● **Supplied records**:
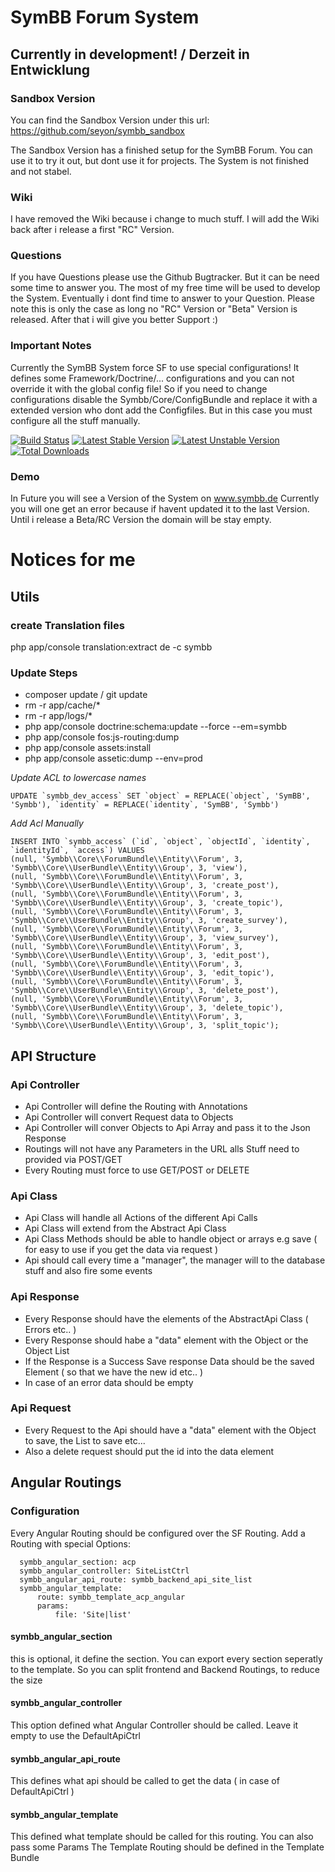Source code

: # SymBB Forum System

## Currently in development! / Derzeit in Entwicklung


### Sandbox Version

You can find the Sandbox Version under this url:
https://github.com/seyon/symbb_sandbox

The Sandbox Version has a finished setup for the SymBB Forum.
You can use it to try it out, but dont use it for projects. The System is not finished and not stabel.

### Wiki

I have removed the Wiki because i change to much stuff.
I will add the Wiki back after i release a first "RC" Version.

### Questions

If you have Questions please use the Github Bugtracker. But it can be need some time to answer you.
The most of my free time will be used to develop the System. Eventually i dont find time to answer to your Question.
Please note this is only the case as long no "RC" Version or "Beta" Version is released. After that i will give you better Support :)

### Important Notes

Currently the SymBB System force SF to use special configurations!
It defines some Framework/Doctrine/... configurations and you can not override it with the global config file!
So if you need to change configurations disable the Symbb/Core/ConfigBundle and replace it with a extended version who dont add the Configfiles. But in this case you must configure all the stuff manually.

[![Build Status](https://travis-ci.org/seyon/symbb.png?branch=master)](https://travis-ci.org/seyon/symbb)
[![Latest Stable Version](https://poser.pugx.org/symbb/symbb/v/stable.png)](https://packagist.org/packages/symbb/symbb)
[![Latest Unstable Version](https://poser.pugx.org/symbb/symbb/v/unstable.png)](https://packagist.org/packages/symbb/symbb)
[![Total Downloads](https://poser.pugx.org/symbb/symbb/downloads.png)](https://packagist.org/packages/symbb/symbb)

### Demo

In Future you will see a Version of the System on www.symbb.de
Currently you will one get an error because if havent updated it to the last Version.
Until i release a Beta/RC Version the domain will be stay empty.


# Notices for me

## Utils

### create Translation files

php app/console translation:extract de -c symbb

### Update Steps

- composer update / git update
- rm -r app/cache/*
- rm -r app/logs/*
- php app/console doctrine:schema:update --force --em=symbb
- php app/console fos:js-routing:dump
- php app/console assets:install
- php app/console assetic:dump --env=prod

*Update ACL to lowercase names*

    UPDATE `symbb_dev_access` SET `object` = REPLACE(`object`, 'SymBB', 'Symbb'), `identity` = REPLACE(`identity`, 'SymBB', 'Symbb')

*Add Acl Manually*

    INSERT INTO `symbb_access` (`id`, `object`, `objectId`, `identity`, `identityId`, `access`) VALUES
    (null, 'Symbb\\Core\\ForumBundle\\Entity\\Forum', 3, 'Symbb\\Core\\UserBundle\\Entity\\Group', 3, 'view'),
    (null, 'Symbb\\Core\\ForumBundle\\Entity\\Forum', 3, 'Symbb\\Core\\UserBundle\\Entity\\Group', 3, 'create_post'),
    (null, 'Symbb\\Core\\ForumBundle\\Entity\\Forum', 3, 'Symbb\\Core\\UserBundle\\Entity\\Group', 3, 'create_topic'),
    (null, 'Symbb\\Core\\ForumBundle\\Entity\\Forum', 3, 'Symbb\\Core\\UserBundle\\Entity\\Group', 3, 'create_survey'),
    (null, 'Symbb\\Core\\ForumBundle\\Entity\\Forum', 3, 'Symbb\\Core\\UserBundle\\Entity\\Group', 3, 'view_survey'),
    (null, 'Symbb\\Core\\ForumBundle\\Entity\\Forum', 3, 'Symbb\\Core\\UserBundle\\Entity\\Group', 3, 'edit_post'),
    (null, 'Symbb\\Core\\ForumBundle\\Entity\\Forum', 3, 'Symbb\\Core\\UserBundle\\Entity\\Group', 3, 'edit_topic'),
    (null, 'Symbb\\Core\\ForumBundle\\Entity\\Forum', 3, 'Symbb\\Core\\UserBundle\\Entity\\Group', 3, 'delete_post'),
    (null, 'Symbb\\Core\\ForumBundle\\Entity\\Forum', 3, 'Symbb\\Core\\UserBundle\\Entity\\Group', 3, 'delete_topic'),
    (null, 'Symbb\\Core\\ForumBundle\\Entity\\Forum', 3, 'Symbb\\Core\\UserBundle\\Entity\\Group', 3, 'split_topic');

## API Structure

### Api Controller

- Api Controller will define the Routing with Annotations
- Api Controller will convert Request data to Objects
- Api Controller will conver Objects to Api Array and pass it to the Json Response
- Routings will not have any Parameters in the URL alls Stuff need to provided via POST/GET
- Every Routing must force to use GET/POST or DELETE

### Api Class

- Api Class will handle all Actions of the different Api Calls
- Api Class will extend from the Abstract Api Class
- Api Class Methods should be able to handle object or arrays e.g save ( for easy to use if you get the data via request )
- Api should call every time a "manager", the manager will to the database stuff and also fire some events

### Api Response

- Every Response should have the elements of the AbstractApi Class ( Errors etc.. )
- Every Response should habe a "data" element with the Object or the Object List
- If the Response is a Success Save response Data should be the saved Element ( so that we have the new id etc.. )
- In case of an error data should be empty

### Api Request

- Every Request to the Api should have a "data" element with the Object to save, the List to save etc...
- Also a delete request should put the id into the data element

## Angular Routings

### Configuration

Every Angular Routing should be configured over the SF Routing.
Add a Routing with special Options:

      symbb_angular_section: acp
      symbb_angular_controller: SiteListCtrl
      symbb_angular_api_route: symbb_backend_api_site_list
      symbb_angular_template:
          route: symbb_template_acp_angular
          params:
              file: 'Site|list'

#### symbb_angular_section

this is optional, it define the section. You can export every section seperatly to the template.
So you can split frontend and Backend Routings, to reduce the size

#### symbb_angular_controller

This option defined what Angular Controller should be called. Leave it empty to use the DefaultApiCtrl

#### symbb_angular_api_route

This defines what api should be called to get the data ( in case of DefaultApiCtrl )

#### symbb_angular_template

This defined what template should be called for this routing. You can also pass some Params
The Template Routing should be defined in the Template Bundle


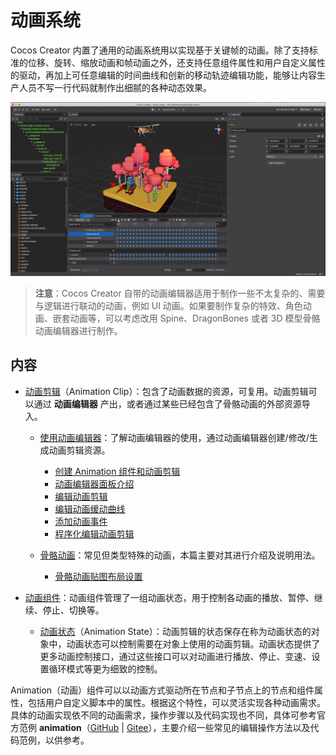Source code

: # 动画系统

Cocos Creator 内置了通用的动画系统用以实现基于关键帧的动画。除了支持标准的位移、旋转、缩放动画和帧动画之外，还支持任意组件属性和用户自定义属性的驱动，再加上可任意编辑的时间曲线和创新的移动轨迹编辑功能，能够让内容生产人员不写一行代码就制作出细腻的各种动态效果。

![animation cover](index/main.gif)

> **注意**：Cocos Creator 自带的动画编辑器适用于制作一些不太复杂的、需要与逻辑进行联动的动画，例如 UI 动画。如果要制作复杂的特效、角色动画、嵌套动画等，可以考虑改用 Spine、DragonBones 或者 3D 模型骨骼动画编辑器进行制作。

## 内容

- [动画剪辑](animation-clip.md)（Animation Clip）：包含了动画数据的资源，可复用。动画剪辑可以通过 **动画编辑器** 产出，或者通过某些已经包含了骨骼动画的外部资源导入。

    - [使用动画编辑器](animation.md)：了解动画编辑器的使用，通过动画编辑器创建/修改/生成动画剪辑资源。
        - [创建 Animation 组件和动画剪辑](animation-create.md)
        - [动画编辑器面板介绍](animation-editor.md)
        - [编辑动画剪辑](edit-animation-clip.md)
        - [编辑动画缓动曲线](animation-curve.md)
        - [添加动画事件](animation-event.md)
        - [程序化编辑动画剪辑](use-animation-curve.md)

    - [骨骼动画](skeletal-animation.md)：常见但类型特殊的动画，本篇主要对其进行介绍及说明用法。
        - [骨骼动画贴图布局设置](joint-texture-layout.md)

- [动画组件](animation-component.md)：动画组件管理了一组动画状态，用于控制各动画的播放、暂停、继续、停止、切换等。
    - [动画状态](animation-state.md)（Animation State）：动画剪辑的状态保存在称为动画状态的对象中，动画状态可以控制需要在对象上使用的动画剪辑。动画状态提供了更多动画控制接口，通过这些接口可以对动画进行播放、停止、变速、设置循环模式等更为细致的控制。

Animation（动画）组件可以以动画方式驱动所在节点和子节点上的节点和组件属性，包括用户自定义脚本中的属性。根据这个特性，可以灵活实现各种动画需求。具体的动画实现依不同的动画需求，操作步骤以及代码实现也不同，具体可参考官方范例 **animation**（[GitHub](https://github.com/cocos-creator/test-cases-3d/tree/v3.0/assets/cases/animation) | [Gitee](https://gitee.com/mirrors_cocos-creator/test-cases-3d/tree/v3.0/assets/cases/animation)），主要介绍一些常见的编辑操作方法以及代码范例，以供参考。
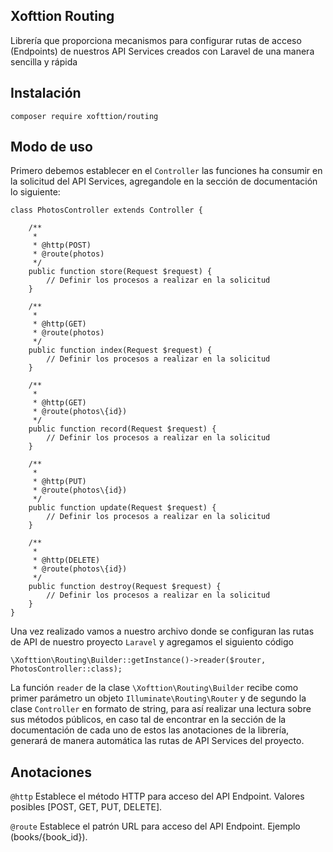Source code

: ## Xofttion Routing

Librería que proporciona mecanismos para configurar rutas de acceso (Endpoints) de nuestros API Services creados con Laravel de una manera sencilla y rápida

## Instalación

    composer require xofttion/routing

## Modo de uso

Primero debemos establecer en el `Controller` las funciones ha consumir en la solicitud del API Services, agregandole en la sección de documentación lo siguiente:

    class PhotosController extends Controller {
        
        /**
         *
         * @http(POST)
         * @route(photos)
         */
        public function store(Request $request) {
            // Definir los procesos a realizar en la solicitud 
        }
        
        /**
         *
         * @http(GET)
         * @route(photos)
         */
        public function index(Request $request) {
            // Definir los procesos a realizar en la solicitud 
        }
        
        /**
         *
         * @http(GET)
         * @route(photos\{id})
         */
        public function record(Request $request) {
            // Definir los procesos a realizar en la solicitud 
        }
        
        /**
         *
         * @http(PUT)
         * @route(photos\{id})
         */
        public function update(Request $request) {
            // Definir los procesos a realizar en la solicitud 
        }
        
        /**
         *
         * @http(DELETE)
         * @route(photos\{id})
         */
        public function destroy(Request $request) {
            // Definir los procesos a realizar en la solicitud 
        }
    }

Una vez realizado vamos a nuestro archivo donde se configuran las rutas de API de nuestro proyecto `Laravel` y agregamos el siguiento código

    \Xofttion\Routing\Builder::getInstance()->reader($router, PhotosController::class);

La función `reader` de la clase `\Xofttion\Routing\Builder` recibe como primer parámetro un objeto `Illuminate\Routing\Router` y de segundo la clase 
`Controller` en formato de string, para así realizar una lectura sobre sus métodos públicos, en caso tal de encontrar en la sección de la documentación 
de cada uno de estos las anotaciones de la librería, generará de manera automática las rutas de API Services del proyecto.

## Anotaciones

`@http`
Establece el método HTTP para acceso del API Endpoint. Valores posibles [POST, GET, PUT, DELETE].

`@route`
Establece el patrón URL para acceso del API Endpoint. Ejemplo (books/{book_id}).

● **What the task asks**:
Each line from the start of the entries through the line with "Please note this" is to be restated exactly, and the pictures are to be skipped.

● **Your solution**:
Source code

: # SymBB Forum System

## Currently in development! / Derzeit in Entwicklung


### Sandbox Version

You can find the Sandbox Version under this url:
https://github.com/seyon/symbb_sandbox

The Sandbox Version has a finished setup for the SymBB Forum.
You can use it to try it out, but dont use it for projects. The System is not finished and not stabel.

### Wiki

I have removed the Wiki because i change to much stuff.
I will add the Wiki back after i release a first "RC" Version.

### Questions

If you have Questions please use the Github Bugtracker. But it can be need some time to answer you.
The most of my free time will be used to develop the System. Eventually i dont find time to answer to your Question.
Please note this is only the case as long no "RC" Version or "Beta" Version is released. After that i will give you better Support :)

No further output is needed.